Nº 70084014208 (Nº CNJ: XXXXX-54.2020.8.21.7000)

2020/Cível


APELAÇÃO CÍVEL. PROMESSA DE COMPRA E VENDA. EMBARGOS À EXECUÇÃO. CONTRATO DE PROMESSA DE COMPRA E VENDA. PRESCRIÇÃO. O prazo prescricional para a pretensão de cobrança de dívidas líquidas constantes de instrumento público ou particular é de cinco anos, conforme disposto no art. 206, § 5º, I, CCB. Tratando-se de contrato de promessa de compra e venda, o termo inicial da prescrição é a data do vencimento da última parcela, ainda que cláusula contratual estabeleça para o caso de inadimplemento o vencimento antecipado da dívida. Precedentes do STJ.

APELAÇÃO DESPROVIDA.

Apelação Cível


Décima Nona Câmara Cível

Nº 70084014208 (Nº CNJ: XXXXX-54.2020.8.21.7000)


Comarca de Porto Alegre

PAULO ROBERTO MACHADO NUNES


APELANTE

ADRIANA SILVA ROSA


APELANTE

RIGEPAR EMPREENDIMENTOS E PARTICIPACOES LTDA.


APELADO


ACÓRDÃO

Vistos, relatados e discutidos os autos.

Acordam os Desembargadores integrantes da Décima Nona Câmara Cível do Tribunal de Justiça do Estado, à unanimidade, em negar provimento à apelação.

Custas na forma da lei.

Participaram do julgamento, além do signatário, os eminentes Senhores Des.ª Mylene Maria Michel (Presidente) e Des. Eduardo João Lima Costa.

Porto Alegre, 25 de junho de 2020.

DES. MARCO ANTONIO ANGELO,

Relator.

RELATÓRIO

Des. Marco Antonio Angelo (RELATOR)

Trata-se de apelação interposta por PAULO ROBERTO MACHADO NUNES e ADRIANA SILVA ROSA contra a sentença proferida nos embargos que opõem à execução movida por RIGEPAR EMPREENDIMENTOS E PARTICIPACOES LTDA., com o seguinte dispositivo (fls. 146v.-147):

Por todo o exposto, julgo PARCIALMENTE PROCEDENTE os presentes embargos à execução, determinando o prosseguimento da execução com a exclusão da multa de 10% sobre o valor do débito e a incidência de multa no percentual de 2% previsto em contrato.
Ante a sucumbência mínima da embargada, condeno a embargante ao pagamento das custas processuais e honorários advocatícios, que fixo em R$ 800,00 (oitocentos reais), nos termos do art. 85, § 2º, do CPC, considerando que devido a simplicidade do feito não há fundamentos para a fixação dos honorários em quantia superior. Suspendo a exigibilidade ante o deferimento da AJG.

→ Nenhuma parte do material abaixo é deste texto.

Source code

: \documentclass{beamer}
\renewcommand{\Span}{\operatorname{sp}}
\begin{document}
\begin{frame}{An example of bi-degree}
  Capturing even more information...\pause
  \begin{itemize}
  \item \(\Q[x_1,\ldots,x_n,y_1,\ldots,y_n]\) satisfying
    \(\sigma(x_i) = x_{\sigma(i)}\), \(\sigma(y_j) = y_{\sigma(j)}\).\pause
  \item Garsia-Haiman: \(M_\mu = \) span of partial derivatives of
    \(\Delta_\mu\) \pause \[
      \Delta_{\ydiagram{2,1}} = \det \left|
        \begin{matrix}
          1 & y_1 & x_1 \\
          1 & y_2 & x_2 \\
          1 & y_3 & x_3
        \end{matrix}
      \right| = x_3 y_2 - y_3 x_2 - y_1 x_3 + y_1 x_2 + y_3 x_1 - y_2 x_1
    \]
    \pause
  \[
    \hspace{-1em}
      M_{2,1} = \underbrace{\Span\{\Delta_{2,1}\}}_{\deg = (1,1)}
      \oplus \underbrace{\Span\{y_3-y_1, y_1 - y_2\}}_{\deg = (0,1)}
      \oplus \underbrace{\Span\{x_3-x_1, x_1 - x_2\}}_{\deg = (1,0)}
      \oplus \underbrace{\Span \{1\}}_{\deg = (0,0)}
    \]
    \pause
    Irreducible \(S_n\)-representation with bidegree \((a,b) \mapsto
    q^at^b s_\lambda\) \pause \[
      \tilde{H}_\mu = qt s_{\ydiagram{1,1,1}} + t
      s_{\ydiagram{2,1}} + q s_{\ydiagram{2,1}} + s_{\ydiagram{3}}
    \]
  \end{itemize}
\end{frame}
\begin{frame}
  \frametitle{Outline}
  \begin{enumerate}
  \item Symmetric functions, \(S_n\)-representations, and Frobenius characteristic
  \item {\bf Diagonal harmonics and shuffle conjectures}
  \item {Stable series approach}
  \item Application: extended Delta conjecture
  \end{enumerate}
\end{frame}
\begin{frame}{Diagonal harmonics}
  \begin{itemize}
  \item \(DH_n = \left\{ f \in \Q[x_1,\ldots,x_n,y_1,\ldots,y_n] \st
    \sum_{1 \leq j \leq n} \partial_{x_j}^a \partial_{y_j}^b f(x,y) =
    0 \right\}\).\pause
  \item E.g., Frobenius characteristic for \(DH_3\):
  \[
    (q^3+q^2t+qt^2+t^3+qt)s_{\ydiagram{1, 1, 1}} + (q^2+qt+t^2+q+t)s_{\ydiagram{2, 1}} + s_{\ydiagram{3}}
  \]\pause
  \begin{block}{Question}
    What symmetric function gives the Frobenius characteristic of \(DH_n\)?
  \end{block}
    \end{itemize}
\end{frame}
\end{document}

A parte-embargante, declinando suas razões, aduz que houve o vencimento antecipado da dívida atinente ao contrato de promessa de compra e venda objeto da execução, pois o seu inadimplemento ocorre desde 10.01.2003. Mencionando que a ação de execução foi ajuizada apenas em 2009, requer o reconhecimento da prescrição, forte no art. 219 do CCB. Ao final, pugna pelo provimento do recurso.

Não foram oferecidas contrarrazões.

Cumprido o disposto nos artigos 931, 934 e 935 do CPC/2015.

É o relatório.

VOTOS

Des. Marco Antonio Angelo (RELATOR)

PRESCRIÇÃO.

A dívida representada pelo instrumento particular, qual seja, promessa de compra e venda de bem imóvel (fls. 19-26), foi celebrado no dia 04.03.2002 e possui previsão de vencimento da última parcela no prazo de 60 (sessenta) meses a contar de 10 de abril de 2002, isto é, 10.04.2007.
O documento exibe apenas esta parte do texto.